### What to produce:
Your task is to copy each line of the material that holds the word "panels".

### Data supplied:
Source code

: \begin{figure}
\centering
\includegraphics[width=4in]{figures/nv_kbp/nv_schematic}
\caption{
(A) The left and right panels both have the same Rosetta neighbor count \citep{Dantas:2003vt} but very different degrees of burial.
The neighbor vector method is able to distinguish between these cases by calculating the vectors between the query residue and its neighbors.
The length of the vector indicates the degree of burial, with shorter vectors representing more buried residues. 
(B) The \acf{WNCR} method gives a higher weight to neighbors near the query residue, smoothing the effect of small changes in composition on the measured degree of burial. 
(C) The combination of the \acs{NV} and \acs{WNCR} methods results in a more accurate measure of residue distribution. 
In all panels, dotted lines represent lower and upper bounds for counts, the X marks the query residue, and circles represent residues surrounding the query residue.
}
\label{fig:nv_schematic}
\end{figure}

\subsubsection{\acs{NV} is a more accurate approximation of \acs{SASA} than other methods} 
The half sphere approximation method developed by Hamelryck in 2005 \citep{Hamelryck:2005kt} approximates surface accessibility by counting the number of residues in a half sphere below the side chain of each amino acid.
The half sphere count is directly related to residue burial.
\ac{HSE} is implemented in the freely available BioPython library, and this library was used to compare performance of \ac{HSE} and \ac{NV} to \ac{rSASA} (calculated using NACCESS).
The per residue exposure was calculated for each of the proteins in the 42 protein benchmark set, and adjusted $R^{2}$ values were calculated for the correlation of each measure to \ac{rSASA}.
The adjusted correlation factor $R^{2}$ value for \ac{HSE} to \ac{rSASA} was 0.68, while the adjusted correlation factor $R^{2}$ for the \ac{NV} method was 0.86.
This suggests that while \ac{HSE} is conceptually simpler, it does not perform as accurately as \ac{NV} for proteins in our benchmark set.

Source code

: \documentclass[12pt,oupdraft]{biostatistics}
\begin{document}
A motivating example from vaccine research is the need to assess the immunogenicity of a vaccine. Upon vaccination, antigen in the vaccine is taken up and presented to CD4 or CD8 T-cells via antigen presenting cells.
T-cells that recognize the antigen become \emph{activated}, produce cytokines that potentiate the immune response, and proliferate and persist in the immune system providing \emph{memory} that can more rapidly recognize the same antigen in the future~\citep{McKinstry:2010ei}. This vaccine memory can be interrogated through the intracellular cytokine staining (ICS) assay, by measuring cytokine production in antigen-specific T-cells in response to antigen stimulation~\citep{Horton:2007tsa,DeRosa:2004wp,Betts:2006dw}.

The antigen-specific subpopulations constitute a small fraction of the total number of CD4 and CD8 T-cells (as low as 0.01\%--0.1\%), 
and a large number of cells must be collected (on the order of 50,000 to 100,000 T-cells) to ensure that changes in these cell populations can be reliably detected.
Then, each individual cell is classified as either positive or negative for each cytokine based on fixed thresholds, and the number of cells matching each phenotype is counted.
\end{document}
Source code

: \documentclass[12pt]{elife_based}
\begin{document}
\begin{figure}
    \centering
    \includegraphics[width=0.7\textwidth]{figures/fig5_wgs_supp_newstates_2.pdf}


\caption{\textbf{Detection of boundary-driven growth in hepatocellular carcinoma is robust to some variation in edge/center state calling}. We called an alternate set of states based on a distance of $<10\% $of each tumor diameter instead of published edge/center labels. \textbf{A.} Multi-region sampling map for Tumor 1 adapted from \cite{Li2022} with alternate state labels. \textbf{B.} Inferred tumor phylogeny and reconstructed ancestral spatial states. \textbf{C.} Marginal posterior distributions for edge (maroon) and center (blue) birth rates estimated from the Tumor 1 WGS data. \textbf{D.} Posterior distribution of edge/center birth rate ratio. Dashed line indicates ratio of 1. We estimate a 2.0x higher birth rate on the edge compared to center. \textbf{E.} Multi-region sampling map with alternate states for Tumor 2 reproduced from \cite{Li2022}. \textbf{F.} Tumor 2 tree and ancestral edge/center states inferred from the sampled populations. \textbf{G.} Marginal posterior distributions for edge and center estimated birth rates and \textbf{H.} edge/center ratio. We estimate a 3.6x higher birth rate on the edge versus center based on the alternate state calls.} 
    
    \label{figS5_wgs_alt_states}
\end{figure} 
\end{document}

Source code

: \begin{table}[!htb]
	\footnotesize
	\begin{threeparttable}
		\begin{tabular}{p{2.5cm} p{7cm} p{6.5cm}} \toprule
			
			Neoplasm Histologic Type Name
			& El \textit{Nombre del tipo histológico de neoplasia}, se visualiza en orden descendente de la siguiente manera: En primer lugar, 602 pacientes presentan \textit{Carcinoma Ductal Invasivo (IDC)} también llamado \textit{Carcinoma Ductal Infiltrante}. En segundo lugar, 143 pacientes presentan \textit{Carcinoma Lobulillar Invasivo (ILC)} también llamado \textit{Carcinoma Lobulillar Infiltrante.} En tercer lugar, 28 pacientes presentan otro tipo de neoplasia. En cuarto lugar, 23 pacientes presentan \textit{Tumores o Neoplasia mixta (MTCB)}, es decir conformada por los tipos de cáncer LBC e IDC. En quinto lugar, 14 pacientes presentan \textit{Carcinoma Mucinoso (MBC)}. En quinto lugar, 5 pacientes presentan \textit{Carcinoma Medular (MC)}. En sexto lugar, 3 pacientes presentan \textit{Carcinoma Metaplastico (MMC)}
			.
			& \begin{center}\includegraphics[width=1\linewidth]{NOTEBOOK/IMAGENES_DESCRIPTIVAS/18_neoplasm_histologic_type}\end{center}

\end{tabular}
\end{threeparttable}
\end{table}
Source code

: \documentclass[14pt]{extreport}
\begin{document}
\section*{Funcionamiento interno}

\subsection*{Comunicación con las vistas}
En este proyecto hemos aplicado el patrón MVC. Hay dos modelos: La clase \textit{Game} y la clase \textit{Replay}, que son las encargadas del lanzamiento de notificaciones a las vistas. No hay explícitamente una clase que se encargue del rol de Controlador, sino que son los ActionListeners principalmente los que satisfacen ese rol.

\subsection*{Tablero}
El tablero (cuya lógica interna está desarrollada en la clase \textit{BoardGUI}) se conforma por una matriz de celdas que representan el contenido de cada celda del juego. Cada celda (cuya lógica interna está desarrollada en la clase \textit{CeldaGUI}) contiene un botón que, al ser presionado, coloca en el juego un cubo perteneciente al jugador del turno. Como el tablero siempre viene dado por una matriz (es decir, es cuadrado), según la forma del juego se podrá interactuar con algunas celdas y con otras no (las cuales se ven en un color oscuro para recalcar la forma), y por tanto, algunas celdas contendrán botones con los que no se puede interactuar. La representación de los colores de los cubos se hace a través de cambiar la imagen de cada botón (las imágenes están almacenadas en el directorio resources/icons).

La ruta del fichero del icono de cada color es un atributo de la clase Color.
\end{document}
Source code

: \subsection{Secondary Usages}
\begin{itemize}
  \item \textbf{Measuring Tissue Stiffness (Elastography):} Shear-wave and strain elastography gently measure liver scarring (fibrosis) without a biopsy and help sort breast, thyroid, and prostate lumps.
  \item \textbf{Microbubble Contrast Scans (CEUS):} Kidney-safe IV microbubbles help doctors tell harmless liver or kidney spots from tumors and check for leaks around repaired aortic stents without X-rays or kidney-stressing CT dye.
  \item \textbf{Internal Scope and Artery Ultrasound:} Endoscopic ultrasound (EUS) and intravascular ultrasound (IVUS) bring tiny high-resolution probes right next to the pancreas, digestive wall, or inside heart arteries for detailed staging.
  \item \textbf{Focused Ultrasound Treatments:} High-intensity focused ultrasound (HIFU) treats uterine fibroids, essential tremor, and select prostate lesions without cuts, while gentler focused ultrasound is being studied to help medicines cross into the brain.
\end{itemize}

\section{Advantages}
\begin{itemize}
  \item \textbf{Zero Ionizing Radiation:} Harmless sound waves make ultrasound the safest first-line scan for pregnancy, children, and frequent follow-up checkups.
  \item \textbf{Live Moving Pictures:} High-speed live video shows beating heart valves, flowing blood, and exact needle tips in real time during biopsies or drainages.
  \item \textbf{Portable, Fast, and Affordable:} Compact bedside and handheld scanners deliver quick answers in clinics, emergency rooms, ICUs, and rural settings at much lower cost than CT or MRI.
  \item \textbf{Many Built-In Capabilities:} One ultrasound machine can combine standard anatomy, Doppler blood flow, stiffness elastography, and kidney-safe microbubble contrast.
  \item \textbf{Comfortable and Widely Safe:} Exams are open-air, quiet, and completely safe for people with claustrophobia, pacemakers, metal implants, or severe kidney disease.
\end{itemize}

### Response to this task:
(A) The left and right panels both have the same Rosetta neighbor count \citep{Dantas:2003vt} but very different degrees of burial.
In all panels, dotted lines represent lower and upper bounds for counts, the X marks the query residue, and circles represent residues surrounding the query residue.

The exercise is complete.